##### ENTRIES SHOWN
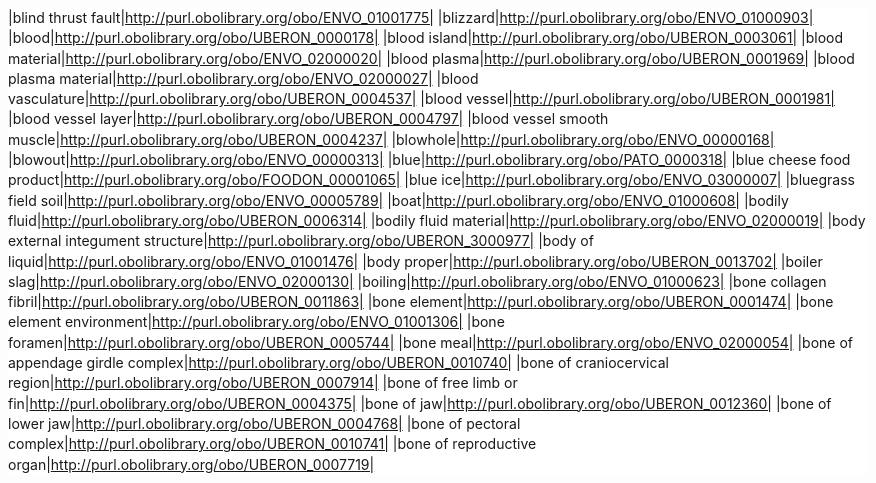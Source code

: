 |blind thrust fault|http://purl.obolibrary.org/obo/ENVO_01001775|
|blizzard|http://purl.obolibrary.org/obo/ENVO_01000903|
|blood|http://purl.obolibrary.org/obo/UBERON_0000178|
|blood island|http://purl.obolibrary.org/obo/UBERON_0003061|
|blood material|http://purl.obolibrary.org/obo/ENVO_02000020|
|blood plasma|http://purl.obolibrary.org/obo/UBERON_0001969|
|blood plasma material|http://purl.obolibrary.org/obo/ENVO_02000027|
|blood vasculature|http://purl.obolibrary.org/obo/UBERON_0004537|
|blood vessel|http://purl.obolibrary.org/obo/UBERON_0001981|
|blood vessel layer|http://purl.obolibrary.org/obo/UBERON_0004797|
|blood vessel smooth muscle|http://purl.obolibrary.org/obo/UBERON_0004237|
|blowhole|http://purl.obolibrary.org/obo/ENVO_00000168|
|blowout|http://purl.obolibrary.org/obo/ENVO_00000313|
|blue|http://purl.obolibrary.org/obo/PATO_0000318|
|blue cheese food product|http://purl.obolibrary.org/obo/FOODON_00001065|
|blue ice|http://purl.obolibrary.org/obo/ENVO_03000007|
|bluegrass field soil|http://purl.obolibrary.org/obo/ENVO_00005789|
|boat|http://purl.obolibrary.org/obo/ENVO_01000608|
|bodily fluid|http://purl.obolibrary.org/obo/UBERON_0006314|
|bodily fluid material|http://purl.obolibrary.org/obo/ENVO_02000019|
|body external integument structure|http://purl.obolibrary.org/obo/UBERON_3000977|
|body of liquid|http://purl.obolibrary.org/obo/ENVO_01001476|
|body proper|http://purl.obolibrary.org/obo/UBERON_0013702|
|boiler slag|http://purl.obolibrary.org/obo/ENVO_02000130|
|boiling|http://purl.obolibrary.org/obo/ENVO_01000623|
|bone collagen fibril|http://purl.obolibrary.org/obo/UBERON_0011863|
|bone element|http://purl.obolibrary.org/obo/UBERON_0001474|
|bone element environment|http://purl.obolibrary.org/obo/ENVO_01001306|
|bone foramen|http://purl.obolibrary.org/obo/UBERON_0005744|
|bone meal|http://purl.obolibrary.org/obo/ENVO_02000054|
|bone of appendage girdle complex|http://purl.obolibrary.org/obo/UBERON_0010740|
|bone of craniocervical region|http://purl.obolibrary.org/obo/UBERON_0007914|
|bone of free limb or fin|http://purl.obolibrary.org/obo/UBERON_0004375|
|bone of jaw|http://purl.obolibrary.org/obo/UBERON_0012360|
|bone of lower jaw|http://purl.obolibrary.org/obo/UBERON_0004768|
|bone of pectoral complex|http://purl.obolibrary.org/obo/UBERON_0010741|
|bone of reproductive organ|http://purl.obolibrary.org/obo/UBERON_0007719|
##########
Pictures are to be dropped, and the remaining data set down exactly.

ANSWER:
Source code

: |blind thrust fault|http://purl.obolibrary.org/obo/ENVO_01001775|
|blizzard|http://purl.obolibrary.org/obo/ENVO_01000903|
|blood|http://purl.obolibrary.org/obo/UBERON_0000178|
|blood island|http://purl.obolibrary.org/obo/UBERON_0003061|
|blood material|http://purl.obolibrary.org/obo/ENVO_02000020|
|blood plasma|http://purl.obolibrary.org/obo/UBERON_0001969|
|blood plasma material|http://purl.obolibrary.org/obo/ENVO_02000027|
|blood vasculature|http://purl.obolibrary.org/obo/UBERON_0004537|
|blood vessel|http://purl.obolibrary.org/obo/UBERON_0001981|
|blood vessel layer|http://purl.obolibrary.org/obo/UBERON_0004797|
|blood vessel smooth muscle|http://purl.obolibrary.org/obo/UBERON_0004237|
|blowhole|http://purl.obolibrary.org/obo/ENVO_00000168|
|blowout|http://purl.obolibrary.org/obo/ENVO_00000313|
|blue|http://purl.obolibrary.org/obo/PATO_0000318|
|blue cheese food product|http://purl.obolibrary.org/obo/FOODON_00001065|
|blue ice|http://purl.obolibrary.org/obo/ENVO_03000007|
|bluegrass field soil|http://purl.obolibrary.org/obo/ENVO_00005789|
|boat|http://purl.obolibrary.org/obo/ENVO_01000608|
|bodily fluid|http://purl.obolibrary.org/obo/UBERON_0006314|
|bodily fluid material|http://purl.obolibrary.org/obo/ENVO_02000019|
|body external integument structure|http://purl.obolibrary.org/obo/UBERON_3000977|
|body of liquid|http://purl.obolibrary.org/obo/ENVO_01001476|
|body proper|http://purl.obolibrary.org/obo/UBERON_0013702|
|boiler slag|http://purl.obolibrary.org/obo/ENVO_02000130|
|boiling|http://purl.obolibrary.org/obo/ENVO_01000623|
|bone collagen fibril|http://purl.obolibrary.org/obo/UBERON_0011863|
|bone element|http://purl.obolibrary.org/obo/UBERON_0001474|
|bone element environment|http://purl.obolibrary.org/obo/ENVO_01001306|
|bone foramen|http://purl.obolibrary.org/obo/UBERON_0005744|
|bone meal|http://purl.obolibrary.org/obo/ENVO_02000054|
|bone of appendage girdle complex|http://purl.obolibrary.org/obo/UBERON_0010740|
|bone of craniocervical region|http://purl.obolibrary.org/obo/UBERON_0007914|
|bone of free limb or fin|http://purl.obolibrary.org/obo/UBERON_0004375|
|bone of jaw|http://purl.obolibrary.org/obo/UBERON_0012360|
|bone of lower jaw|http://purl.obolibrary.org/obo/UBERON_0004768|
|bone of pectoral complex|http://purl.obolibrary.org/obo/UBERON_0010741|
|bone of reproductive organ|http://purl.obolibrary.org/obo/UBERON_0007719|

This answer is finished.